Deuxième remarque : imaginons une flaque d'eau et imaginons une théorie de la flaque d'eau qui prétende que cette flaque est constituée d'un nombre hallucinant de gouttelettes infimes mais dont les formes doivent correspondre à un modèle mathématique idéaliste qui induit une immense et compliquée taxologie des gouttelettes. Et imaginons que pour prouver cette théorie, on décide de jeter de plus en plus violemment, dans cette flaque, des cailloux de plus en plus gros, et que l'on étudie avec soin toutes les éclaboussures pour en décrire la forme et la vitesse, pendant leur très courte durée de vie. On comprend qu'il suffit de trouver les cailloux qu'il faut et la violence adéquate de jet, pour pouvoir trouver des gouttelettes d'éclaboussure qui auront les formes et vitesses requises par la théorie. Cela ne validera en rien la théorie. Peut-être faut-il revenir à la simplicité et appliquer le rasoir d'Occam afin d'aboutir à la conclusion que la théorie des gouttelettes est fausse, qu'il n'y a pas de gouttelettes dans la flaque et que toute les "preuves" de l'existence des gouttelettes sont purement fantasmatiques et tautologiques.

Marc Halévy, 7 juillet 2012


[1] Les hadrons sont les fermions "lourds" comme le proton ou le neutron.

[2] Les leptons sont les fermions "légers" comme l'électron ou le neutrino.

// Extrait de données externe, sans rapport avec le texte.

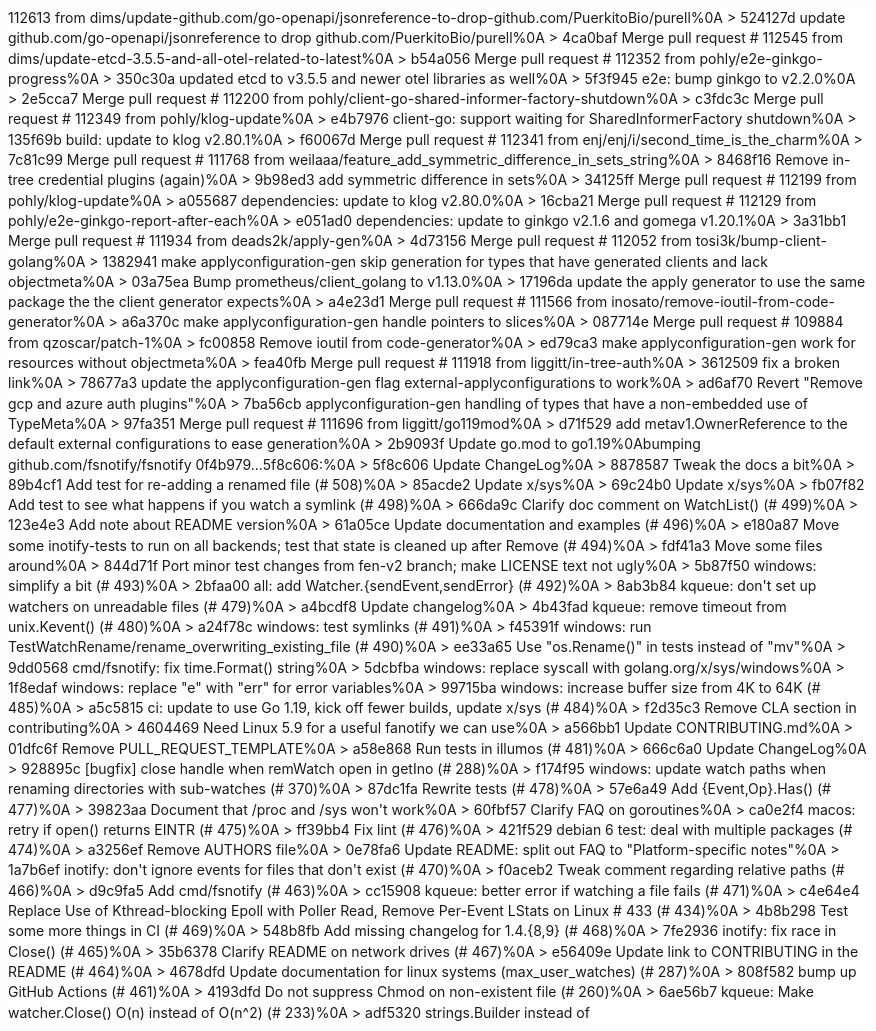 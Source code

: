 112613 from dims/update-github.com/go-openapi/jsonreference-to-drop-github.com/PuerkitoBio/purell%0A  > 524127d update github.com/go-openapi/jsonreference to drop github.com/PuerkitoBio/purell%0A  > 4ca0baf Merge pull request # 112545 from dims/update-etcd-3.5.5-and-all-otel-related-to-latest%0A  > b54a056 Merge pull request # 112352 from pohly/e2e-ginkgo-progress%0A  > 350c30a updated etcd to v3.5.5 and newer otel libraries as well%0A  > 5f3f945 e2e: bump ginkgo to v2.2.0%0A  > 2e5cca7 Merge pull request # 112200 from pohly/client-go-shared-informer-factory-shutdown%0A  > c3fdc3c Merge pull request # 112349 from pohly/klog-update%0A  > e4b7976 client-go: support waiting for SharedInformerFactory shutdown%0A  > 135f69b build: update to klog v2.80.1%0A  > f60067d Merge pull request # 112341 from enj/enj/i/second_time_is_the_charm%0A  > 7c81c99 Merge pull request # 111768 from weilaaa/feature_add_symmetric_difference_in_sets_string%0A  > 8468f16 Remove in-tree credential plugins (again)%0A  > 9b98ed3 add symmetric difference in sets%0A  > 34125ff Merge pull request # 112199 from pohly/klog-update%0A  > a055687 dependencies: update to klog v2.80.0%0A  > 16cba21 Merge pull request # 112129 from pohly/e2e-ginkgo-report-after-each%0A  > e051ad0 dependencies: update to ginkgo v2.1.6 and gomega v1.20.1%0A  > 3a31bb1 Merge pull request # 111934 from deads2k/apply-gen%0A  > 4d73156 Merge pull request # 112052 from tosi3k/bump-client-golang%0A  > 1382941 make applyconfiguration-gen skip generation for types that have generated clients and lack objectmeta%0A  > 03a75ea Bump prometheus/client_golang to v1.13.0%0A  > 17196da update the apply generator to use the same package the the client generator expects%0A  > a4e23d1 Merge pull request # 111566 from inosato/remove-ioutil-from-code-generator%0A  > a6a370c make applyconfiguration-gen handle pointers to slices%0A  > 087714e Merge pull request # 109884 from qzoscar/patch-1%0A  > fc00858 Remove ioutil from code-generator%0A  > ed79ca3 make applyconfiguration-gen work for resources without objectmeta%0A  > fea40fb Merge pull request # 111918 from liggitt/in-tree-auth%0A  > 3612509 fix a broken link%0A  > 78677a3 update the applyconfiguration-gen flag external-applyconfigurations to work%0A  > ad6af70 Revert "Remove gcp and azure auth plugins"%0A  > 7ba56cb applyconfiguration-gen handling of types that have a non-embedded use of TypeMeta%0A  > 97fa351 Merge pull request # 111696 from liggitt/go119mod%0A  > d71f529 add metav1.OwnerReference to the default external configurations to ease generation%0A  > 2b9093f Update go.mod to go1.19%0Abumping github.com/fsnotify/fsnotify 0f4b979...5f8c606:%0A  > 5f8c606 Update ChangeLog%0A  > 8878587 Tweak the docs a bit%0A  > 89b4cf1 Add test for re-adding a renamed file (# 508)%0A  > 85acde2 Update x/sys%0A  > 69c24b0 Update x/sys%0A  > fb07f82 Add test to see what happens if you watch a symlink (# 498)%0A  > 666da9c Clarify doc comment on WatchList() (# 499)%0A  > 123e4e3 Add note about README version%0A  > 61a05ce Update documentation and examples (# 496)%0A  > e180a87 Move some inotify-tests to run on all backends; test that state is cleaned up after Remove (# 494)%0A  > fdf41a3 Move some files around%0A  > 844d71f Port minor test changes from fen-v2 branch; make LICENSE text not ugly%0A  > 5b87f50 windows: simplify a bit (# 493)%0A  > 2bfaa00 all: add Watcher.{sendEvent,sendError} (# 492)%0A  > 8ab3b84 kqueue: don't set up watchers on unreadable files (# 479)%0A  > a4bcdf8 Update changelog%0A  > 4b43fad kqueue: remove timeout from unix.Kevent() (# 480)%0A  > a24f78c windows: test symlinks (# 491)%0A  > f45391f windows: run TestWatchRename/rename_overwriting_existing_file (# 490)%0A  > ee33a65 Use "os.Rename()" in tests instead of "mv"%0A  > 9dd0568 cmd/fsnotify: fix time.Format() string%0A  > 5dcbfba windows: replace syscall with golang.org/x/sys/windows%0A  > 1f8edaf windows: replace "e" with "err" for error variables%0A  > 99715ba windows: increase buffer size from 4K to 64K (# 485)%0A  > a5c5815 ci: update to use Go 1.19, kick off fewer builds, update x/sys (# 484)%0A  > f2d35c3 Remove CLA section in contributing%0A  > 4604469 Need Linux 5.9 for a useful fanotify we can use%0A  > a566bb1 Update CONTRIBUTING.md%0A  > 01dfc6f Remove PULL_REQUEST_TEMPLATE%0A  > a58e868 Run tests in illumos (# 481)%0A  > 666c6a0 Update ChangeLog%0A  > 928895c [bugfix] close handle when remWatch open in getIno (# 288)%0A  > f174f95 windows: update watch paths when renaming directories with sub-watches (# 370)%0A  > 87dc1fa Rewrite tests (# 478)%0A  > 57e6a49 Add {Event,Op}.Has() (# 477)%0A  > 39823aa Document that /proc and /sys won't work%0A  > 60fbf57 Clarify FAQ on goroutines%0A  > ca0e2f4 macos: retry if open() returns EINTR (# 475)%0A  > ff39bb4 Fix lint (# 476)%0A  > 421f529 debian 6 test: deal with multiple packages (# 474)%0A  > a3256ef Remove AUTHORS file%0A  > 0e78fa6 Update README: split out FAQ to "Platform-specific notes"%0A  > 1a7b6ef inotify: don't ignore events for files that don't exist (# 470)%0A  > f0aceb2 Tweak comment regarding relative paths (# 466)%0A  > d9c9fa5 Add cmd/fsnotify (# 463)%0A  > cc15908 kqueue: better error if watching a file fails (# 471)%0A  > c4e64e4 Replace Use of Kthread-blocking Epoll with Poller Read, Remove Per-Event LStats on Linux # 433 (# 434)%0A  > 4b8b298 Test some more things in CI (# 469)%0A  > 548b8fb Add missing changelog for 1.4.{8,9} (# 468)%0A  > 7fe2936 inotify: fix race in Close() (# 465)%0A  > 35b6378 Clarify README on network drives (# 467)%0A  > e56409e Update link to CONTRIBUTING in the README (# 464)%0A  > 4678dfd Update documentation for linux systems (max_user_watches) (# 287)%0A  > 808f582 bump up GitHub Actions (# 461)%0A  > 4193dfd Do not suppress Chmod on non-existent file (# 260)%0A  > 6ae56b7 kqueue: Make watcher.Close() O(n) instead of O(n^2) (# 233)%0A  > adf5320 strings.Builder instead of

[3] En fait, plus précisément, la force leptonique est une force qui s'exerce entre fermions (électrons, quarks et neutrinos). Depuis le début, cette force faible pose de gros problèmes car, en somme, elle viole à peu près toutes les lois de conservation sur lequel la physique classique est fondée, ce qui n'est pas le cas pour les trois autres familles de champs.